4. Если и по псалмопевцу «вся слава дщери Царя внутри» (Пс. 44, 14), то зачем мы будем искать ее где – то вовне? Если и по апостолу «Бог даровал Духа Своего, вопиющего в сердцах наших "Авва, Отче"» (Гал. 4, 6), то разве не в наших сердцах мы должны молиться вместе с Духом? Если и согласно Господу пророков и апостолов «Царство небесное внутри нас» (Лк. 17, 21), то разве не останется вне Царства небесного тот, кто изо всех сил пытается вывести собственный ум извнутри самого себя? «Сердце правое», говорит Соломон, «ищет чувства» (Притч. 27, 21), которое он в другом месте назвал умным и Божьим [60] и побуждая к которому всех отцы говорят, что «умный дух всегда облекается в умное чувство, и будь оно в нас или вне нас, пусть мы никогда не перестанем его искать» [61]. Не ясно ли, что если человек захочет противоборствовать греху, приобрести добродетель и получить награду победителя в добродетельном борении, вернее, залог награды за добродетель, умное чувство, то ему нужно ввести вовнутрь тела и ум? А выводить ум не из телесного помышления, а из самого тела, за пределами которого он якобы улучает умные созерцания, есть злейшее эллинское обольщение, корень и источник всякого злоучения, бесовское изобретение, наука, порождающая безумие и порожденная недоумием [62]. Не случайно вещающие по внушению демонов бывают в исступлении из самих себя, сами не понимая того, что говорят [63]. Мы, наоборот, вводим ум не только внутрь тела и сердца, но даже еще и внутрь его самого [64].

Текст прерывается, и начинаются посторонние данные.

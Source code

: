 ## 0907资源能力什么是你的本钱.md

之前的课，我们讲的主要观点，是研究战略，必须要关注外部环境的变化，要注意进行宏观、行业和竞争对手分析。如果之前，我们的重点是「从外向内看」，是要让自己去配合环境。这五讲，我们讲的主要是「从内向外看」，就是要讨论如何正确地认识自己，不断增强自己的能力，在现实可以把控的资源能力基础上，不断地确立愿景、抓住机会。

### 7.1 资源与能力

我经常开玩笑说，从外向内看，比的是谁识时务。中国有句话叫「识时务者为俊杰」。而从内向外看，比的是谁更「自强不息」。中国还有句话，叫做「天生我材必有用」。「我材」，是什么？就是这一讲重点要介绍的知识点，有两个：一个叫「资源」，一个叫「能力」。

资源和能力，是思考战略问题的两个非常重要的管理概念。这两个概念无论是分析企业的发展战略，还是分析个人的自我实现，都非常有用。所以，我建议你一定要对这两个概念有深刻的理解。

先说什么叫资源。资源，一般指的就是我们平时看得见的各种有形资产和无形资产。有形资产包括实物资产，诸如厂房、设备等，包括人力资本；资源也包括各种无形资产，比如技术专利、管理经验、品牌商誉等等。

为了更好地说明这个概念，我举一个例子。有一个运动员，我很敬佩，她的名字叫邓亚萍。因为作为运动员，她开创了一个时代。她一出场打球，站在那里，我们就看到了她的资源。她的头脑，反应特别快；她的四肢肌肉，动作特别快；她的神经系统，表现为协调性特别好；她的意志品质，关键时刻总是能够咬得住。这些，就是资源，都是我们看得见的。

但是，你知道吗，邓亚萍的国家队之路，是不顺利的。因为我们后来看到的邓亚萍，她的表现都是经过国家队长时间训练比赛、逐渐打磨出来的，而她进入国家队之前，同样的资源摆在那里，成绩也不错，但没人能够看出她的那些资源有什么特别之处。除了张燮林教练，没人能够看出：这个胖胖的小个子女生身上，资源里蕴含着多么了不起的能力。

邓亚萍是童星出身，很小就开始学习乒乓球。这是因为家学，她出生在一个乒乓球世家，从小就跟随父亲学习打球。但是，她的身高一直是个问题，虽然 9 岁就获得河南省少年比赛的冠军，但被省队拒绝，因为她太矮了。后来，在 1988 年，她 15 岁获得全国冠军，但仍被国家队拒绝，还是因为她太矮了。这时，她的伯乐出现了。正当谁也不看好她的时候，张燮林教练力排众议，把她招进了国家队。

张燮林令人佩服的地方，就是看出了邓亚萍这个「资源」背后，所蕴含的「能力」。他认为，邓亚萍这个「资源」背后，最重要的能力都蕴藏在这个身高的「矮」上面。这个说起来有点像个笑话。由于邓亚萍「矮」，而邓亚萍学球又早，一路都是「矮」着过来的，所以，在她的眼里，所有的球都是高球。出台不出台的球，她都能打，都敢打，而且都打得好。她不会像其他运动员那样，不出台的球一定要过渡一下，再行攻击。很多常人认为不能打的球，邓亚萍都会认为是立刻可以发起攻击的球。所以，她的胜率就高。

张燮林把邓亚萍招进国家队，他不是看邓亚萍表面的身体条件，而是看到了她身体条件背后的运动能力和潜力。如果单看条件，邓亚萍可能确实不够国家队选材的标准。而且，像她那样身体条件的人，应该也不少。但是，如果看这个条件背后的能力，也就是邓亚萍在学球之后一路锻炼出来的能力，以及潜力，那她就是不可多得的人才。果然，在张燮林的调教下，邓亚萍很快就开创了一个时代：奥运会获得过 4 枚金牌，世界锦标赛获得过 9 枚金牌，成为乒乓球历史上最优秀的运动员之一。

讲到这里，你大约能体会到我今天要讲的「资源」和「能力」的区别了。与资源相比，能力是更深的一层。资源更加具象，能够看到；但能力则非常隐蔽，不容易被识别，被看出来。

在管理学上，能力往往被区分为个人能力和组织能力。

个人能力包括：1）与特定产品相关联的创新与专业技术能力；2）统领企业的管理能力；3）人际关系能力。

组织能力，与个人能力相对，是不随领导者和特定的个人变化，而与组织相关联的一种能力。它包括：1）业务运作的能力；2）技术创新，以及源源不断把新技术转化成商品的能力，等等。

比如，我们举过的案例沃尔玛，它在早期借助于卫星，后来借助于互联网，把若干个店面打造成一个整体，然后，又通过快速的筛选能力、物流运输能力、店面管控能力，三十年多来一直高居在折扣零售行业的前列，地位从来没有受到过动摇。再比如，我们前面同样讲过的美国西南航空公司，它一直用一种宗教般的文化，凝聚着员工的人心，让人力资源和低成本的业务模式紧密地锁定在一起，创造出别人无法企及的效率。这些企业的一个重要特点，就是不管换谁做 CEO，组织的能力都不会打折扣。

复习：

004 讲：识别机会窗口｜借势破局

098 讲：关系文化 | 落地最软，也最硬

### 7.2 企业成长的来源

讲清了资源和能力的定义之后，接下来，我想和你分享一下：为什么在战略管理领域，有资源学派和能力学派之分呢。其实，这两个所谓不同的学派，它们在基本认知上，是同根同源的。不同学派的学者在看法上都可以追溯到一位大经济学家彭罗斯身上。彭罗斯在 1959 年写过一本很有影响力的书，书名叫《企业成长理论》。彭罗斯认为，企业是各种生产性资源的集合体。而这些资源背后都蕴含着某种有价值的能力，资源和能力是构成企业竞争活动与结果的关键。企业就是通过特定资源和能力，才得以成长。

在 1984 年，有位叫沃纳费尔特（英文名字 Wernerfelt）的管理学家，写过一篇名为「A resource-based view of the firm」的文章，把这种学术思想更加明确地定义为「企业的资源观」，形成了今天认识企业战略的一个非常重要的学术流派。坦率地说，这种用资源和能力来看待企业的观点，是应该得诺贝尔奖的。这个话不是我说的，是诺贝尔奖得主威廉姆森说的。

5. Пусть судачат эти люди, что – де как можно еще ввести внутрь ум, который и так не отделен от души, а связан с ней. Видно, они не знают, что одно дело сущность ума, а другое – его энергия; или, пожалуй, знают, но намеренно встают в позу запутавшихся, софистически прикрываясь одноименностью разных понятий [65]: ведь «кто не принимает простоты духовного учения, изощряясь в диалектических противоречиях», тот, по слову Василия Великого, «правдоподобием софизмов извращает силу истины, пользуясь антитезами ложного знания» [66]. Иначе и не могут те, кто сам не духовен, но считает себя достойным судить и учить о духовном. Не могут же они не помнить, что ум не как зрение, которое видит все прочие видимые вещи, а себя не видит. Он и во всем прочем действует, рассматривая, что ему необходимо – Дионисий Ареопагит называет это прямым движением ума, – и к себе самому возвращается и действует на себя самого, самого себя созерцая, что Дионисий называет круговым движением ума [67]. Второе – то и есть лучшее и наиболее свойственное уму действование [энергия], через которое он превосходит иногда сам себя, соединяясь с Богом. Василий Великий говорит, что «ум, не рассеивающийся по внешнему…» – стало быть, он может выходить вовне! а выходя, нуждается, конечно, в возвращении, почему Василий и продолжает: «…возвращается к самому себе, а через самого себя к Богу восходит» [68] как бы неким надежным путем. Ведь круговому движению ума, говорит незаблуждающийся созерцатель умопостигаемого неба Дионисий, невозможно впасть в какое бы то ни было блуждание [69].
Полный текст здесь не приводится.